-- What the task requires --
Give the entries again exactly. Skip the pictures.

- - -

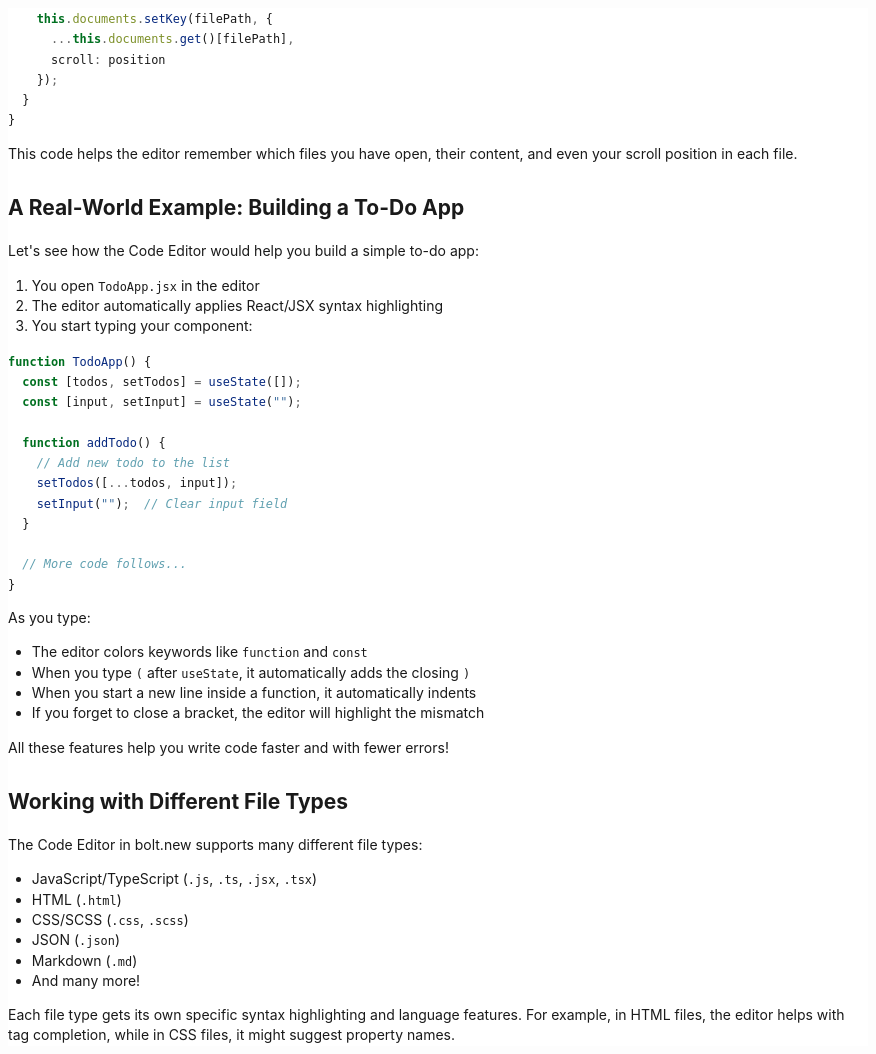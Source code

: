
 ```typescript
    this.documents.setKey(filePath, {
      ...this.documents.get()[filePath],
      scroll: position
    });
  }
}
```

This code helps the editor remember which files you have open, their content, and even your scroll position in each file.

## A Real-World Example: Building a To-Do App

Let's see how the Code Editor would help you build a simple to-do app:

1. You open `TodoApp.jsx` in the editor
2. The editor automatically applies React/JSX syntax highlighting
3. You start typing your component:

```jsx
function TodoApp() {
  const [todos, setTodos] = useState([]);
  const [input, setInput] = useState("");
  
  function addTodo() {
    // Add new todo to the list
    setTodos([...todos, input]);
    setInput("");  // Clear input field
  }
  
  // More code follows...
}
```

As you type:
- The editor colors keywords like `function` and `const`
- When you type `(` after `useState`, it automatically adds the closing `)`
- When you start a new line inside a function, it automatically indents
- If you forget to close a bracket, the editor will highlight the mismatch

All these features help you write code faster and with fewer errors!

## Working with Different File Types

The Code Editor in bolt.new supports many different file types:

- JavaScript/TypeScript (`.js`, `.ts`, `.jsx`, `.tsx`)
- HTML (`.html`)
- CSS/SCSS (`.css`, `.scss`)
- JSON (`.json`)
- Markdown (`.md`)
- And many more!

Each file type gets its own specific syntax highlighting and language features. For example, in HTML files, the editor helps with tag completion, while in CSS files, it might suggest property names.
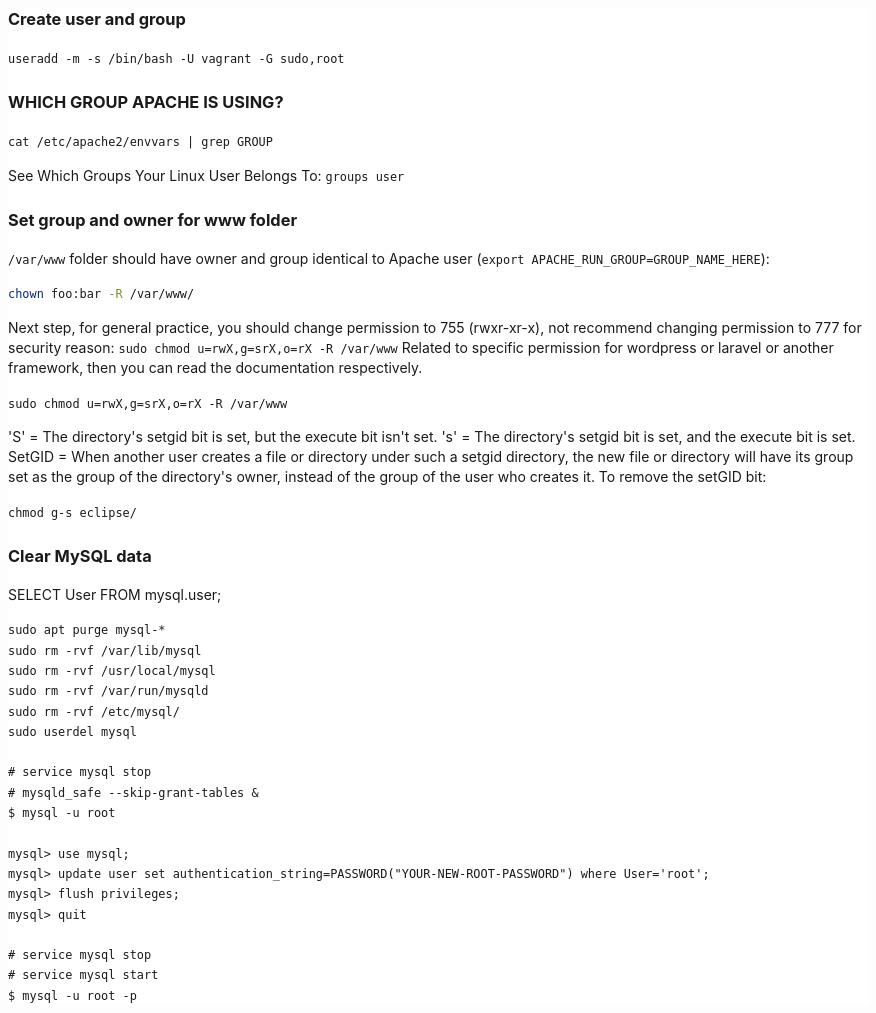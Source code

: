 
### Create user and group

`useradd -m -s /bin/bash -U vagrant -G sudo,root`

### WHICH GROUP APACHE IS USING? 
`cat /etc/apache2/envvars | grep GROUP`

See Which Groups Your Linux User Belongs To: `groups user`

### Set group and owner for www folder

`/var/www` folder should have owner and group identical to Apache user (`export APACHE_RUN_GROUP=GROUP_NAME_HERE`):
```bash
chown foo:bar -R /var/www/
```

Next step, for general practice, you should change permission to 755 (rwxr-xr-x), not recommend changing permission to 777 for security reason: 
`sudo chmod u=rwX,g=srX,o=rX -R /var/www`
Related to specific permission for wordpress or laravel or another framework, then you can read the documentation respectively.

```
sudo chmod u=rwX,g=srX,o=rX -R /var/www
```
'S' = The directory's setgid bit is set, but the execute bit isn't set.
's' = The directory's setgid bit is set, and the execute bit is set.
SetGID = When another user creates a file or directory under such a setgid directory, the new file or directory will have its group set as the group of the directory's owner, instead of the group of the user who creates it.
To remove the setGID bit:
```
chmod g-s eclipse/
```

### Clear MySQL data

SELECT User FROM mysql.user;

```
sudo apt purge mysql-*
sudo rm -rvf /var/lib/mysql
sudo rm -rvf /usr/local/mysql
sudo rm -rvf /var/run/mysqld
sudo rm -rvf /etc/mysql/
sudo userdel mysql

# service mysql stop
# mysqld_safe --skip-grant-tables &
$ mysql -u root

mysql> use mysql;
mysql> update user set authentication_string=PASSWORD("YOUR-NEW-ROOT-PASSWORD") where User='root';
mysql> flush privileges;
mysql> quit

# service mysql stop
# service mysql start
$ mysql -u root -p

```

- - -

-- Result of the exercise --
Source code

:
 ```typescript
    this.documents.setKey(filePath, {
      ...this.documents.get()[filePath],
      scroll: position
    });
  }
}
```

This code helps the editor remember which files you have open, their content, and even your scroll position in each file.

## A Real-World Example: Building a To-Do App

Let's see how the Code Editor would help you build a simple to-do app:

1. You open `TodoApp.jsx` in the editor
2. The editor automatically applies React/JSX syntax highlighting
3. You start typing your component:

```jsx
function TodoApp() {
  const [todos, setTodos] = useState([]);
  const [input, setInput] = useState("");
  
  function addTodo() {
    // Add new todo to the list
    setTodos([...todos, input]);
    setInput("");  // Clear input field
  }
  
  // More code follows...
}
```

As you type:
- The editor colors keywords like `function` and `const`
- When you type `(` after `useState`, it automatically adds the closing `)`
- When you start a new line inside a function, it automatically indents
- If you forget to close a bracket, the editor will highlight the mismatch

All these features help you write code faster and with fewer errors!

## Working with Different File Types

The Code Editor in bolt.new supports many different file types:

- JavaScript/TypeScript (`.js`, `.ts`, `.jsx`, `.tsx`)
- HTML (`.html`)
- CSS/SCSS (`.css`, `.scss`)
- JSON (`.json`)
- Markdown (`.md`)
- And many more!

Each file type gets its own specific syntax highlighting and language features. For example, in HTML files, the editor helps with tag completion, while in CSS files, it might suggest property names.
Source code

: 
### Create user and group

`useradd -m -s /bin/bash -U vagrant -G sudo,root`

### WHICH GROUP APACHE IS USING? 
`cat /etc/apache2/envvars | grep GROUP`

See Which Groups Your Linux User Belongs To: `groups user`

### Set group and owner for www folder

`/var/www` folder should have owner and group identical to Apache user (`export APACHE_RUN_GROUP=GROUP_NAME_HERE`):
```bash
chown foo:bar -R /var/www/
```

Next step, for general practice, you should change permission to 755 (rwxr-xr-x), not recommend changing permission to 777 for security reason: 
`sudo chmod u=rwX,g=srX,o=rX -R /var/www`
Related to specific permission for wordpress or laravel or another framework, then you can read the documentation respectively.

```
sudo chmod u=rwX,g=srX,o=rX -R /var/www
```
'S' = The directory's setgid bit is set, but the execute bit isn't set.
's' = The directory's setgid bit is set, and the execute bit is set.
SetGID = When another user creates a file or directory under such a setgid directory, the new file or directory will have its group set as the group of the directory's owner, instead of the group of the user who creates it.
To remove the setGID bit:
```
chmod g-s eclipse/
```

### Clear MySQL data

SELECT User FROM mysql.user;

```
sudo apt purge mysql-*
sudo rm -rvf /var/lib/mysql
sudo rm -rvf /usr/local/mysql
sudo rm -rvf /var/run/mysqld
sudo rm -rvf /etc/mysql/
sudo userdel mysql

# service mysql stop
# mysqld_safe --skip-grant-tables &
$ mysql -u root

mysql> use mysql;
mysql> update user set authentication_string=PASSWORD("YOUR-NEW-ROOT-PASSWORD") where User='root';
mysql> flush privileges;
mysql> quit

# service mysql stop
# service mysql start
$ mysql -u root -p

```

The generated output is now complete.